→ EXERCISE OBJECTIVE
When you have gone through the entries below, state how many lines include the word "pierky" and write nothing else.

→ DATA FOR PROCESSING
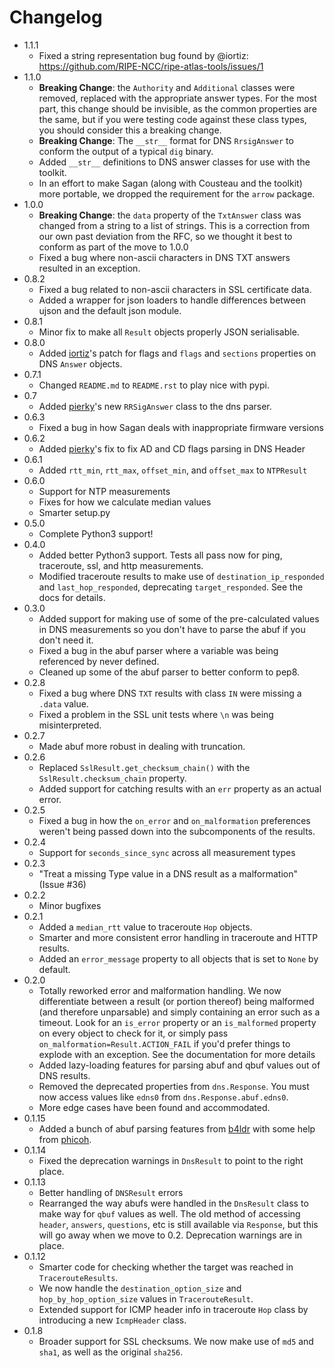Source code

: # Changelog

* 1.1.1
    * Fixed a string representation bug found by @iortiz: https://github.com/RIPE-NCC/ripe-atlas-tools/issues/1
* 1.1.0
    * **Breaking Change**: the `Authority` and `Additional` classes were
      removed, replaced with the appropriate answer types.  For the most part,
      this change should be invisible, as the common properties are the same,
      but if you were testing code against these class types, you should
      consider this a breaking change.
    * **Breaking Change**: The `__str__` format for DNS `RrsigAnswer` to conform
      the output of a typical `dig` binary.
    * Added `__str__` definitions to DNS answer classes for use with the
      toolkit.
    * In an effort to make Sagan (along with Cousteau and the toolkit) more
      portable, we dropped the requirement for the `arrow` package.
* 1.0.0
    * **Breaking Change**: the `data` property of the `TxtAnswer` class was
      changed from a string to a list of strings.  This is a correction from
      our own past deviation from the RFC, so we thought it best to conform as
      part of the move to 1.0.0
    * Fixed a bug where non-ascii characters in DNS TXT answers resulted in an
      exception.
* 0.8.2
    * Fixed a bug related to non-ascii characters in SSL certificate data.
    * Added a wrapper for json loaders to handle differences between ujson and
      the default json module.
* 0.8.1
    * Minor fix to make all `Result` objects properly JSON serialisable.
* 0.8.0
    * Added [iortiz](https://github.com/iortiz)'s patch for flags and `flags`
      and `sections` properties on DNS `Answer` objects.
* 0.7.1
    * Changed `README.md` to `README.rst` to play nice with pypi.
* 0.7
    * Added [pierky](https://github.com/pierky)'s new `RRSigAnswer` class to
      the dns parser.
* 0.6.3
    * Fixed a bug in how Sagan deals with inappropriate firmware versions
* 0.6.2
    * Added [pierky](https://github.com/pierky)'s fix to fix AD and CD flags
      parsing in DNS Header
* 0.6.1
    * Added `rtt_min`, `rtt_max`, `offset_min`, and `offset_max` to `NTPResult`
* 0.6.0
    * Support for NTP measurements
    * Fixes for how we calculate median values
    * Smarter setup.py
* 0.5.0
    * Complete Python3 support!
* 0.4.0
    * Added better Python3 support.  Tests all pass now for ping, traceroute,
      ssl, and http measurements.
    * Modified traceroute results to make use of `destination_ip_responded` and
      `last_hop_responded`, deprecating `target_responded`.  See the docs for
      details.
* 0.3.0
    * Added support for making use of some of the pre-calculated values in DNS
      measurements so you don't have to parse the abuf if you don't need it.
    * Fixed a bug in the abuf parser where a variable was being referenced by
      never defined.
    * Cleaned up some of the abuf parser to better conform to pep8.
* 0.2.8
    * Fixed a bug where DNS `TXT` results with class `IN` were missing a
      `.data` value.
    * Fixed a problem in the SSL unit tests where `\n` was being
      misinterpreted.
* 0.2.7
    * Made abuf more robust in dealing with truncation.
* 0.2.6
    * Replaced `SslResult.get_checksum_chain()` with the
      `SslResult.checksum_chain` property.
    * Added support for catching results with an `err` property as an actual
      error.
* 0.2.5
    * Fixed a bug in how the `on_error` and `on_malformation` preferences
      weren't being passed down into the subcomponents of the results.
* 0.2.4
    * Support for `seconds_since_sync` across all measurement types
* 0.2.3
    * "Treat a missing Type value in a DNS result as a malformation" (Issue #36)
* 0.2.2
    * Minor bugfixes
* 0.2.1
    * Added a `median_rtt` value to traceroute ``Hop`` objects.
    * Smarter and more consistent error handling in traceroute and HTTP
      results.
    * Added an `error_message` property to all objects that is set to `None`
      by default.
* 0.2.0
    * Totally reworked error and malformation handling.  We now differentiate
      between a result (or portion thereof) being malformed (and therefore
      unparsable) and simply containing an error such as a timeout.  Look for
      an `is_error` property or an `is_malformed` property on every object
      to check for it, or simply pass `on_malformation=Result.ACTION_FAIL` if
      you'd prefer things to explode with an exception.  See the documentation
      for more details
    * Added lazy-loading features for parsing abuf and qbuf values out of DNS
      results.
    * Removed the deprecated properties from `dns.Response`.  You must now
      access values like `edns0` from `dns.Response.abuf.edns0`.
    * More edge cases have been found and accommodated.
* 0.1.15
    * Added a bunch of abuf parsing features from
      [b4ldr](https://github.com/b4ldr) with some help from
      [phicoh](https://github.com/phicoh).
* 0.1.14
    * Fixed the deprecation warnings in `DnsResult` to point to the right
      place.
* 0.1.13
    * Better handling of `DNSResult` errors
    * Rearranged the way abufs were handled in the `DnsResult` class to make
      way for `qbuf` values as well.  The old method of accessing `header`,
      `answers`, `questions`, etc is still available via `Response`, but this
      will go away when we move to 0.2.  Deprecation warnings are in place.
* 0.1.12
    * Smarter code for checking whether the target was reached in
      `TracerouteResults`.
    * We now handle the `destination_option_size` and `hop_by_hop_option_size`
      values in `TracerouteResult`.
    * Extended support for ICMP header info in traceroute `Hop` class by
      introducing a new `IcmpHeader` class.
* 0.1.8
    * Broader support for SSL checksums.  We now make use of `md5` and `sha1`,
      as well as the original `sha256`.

→ ANSWER TO THE PROBLEM
2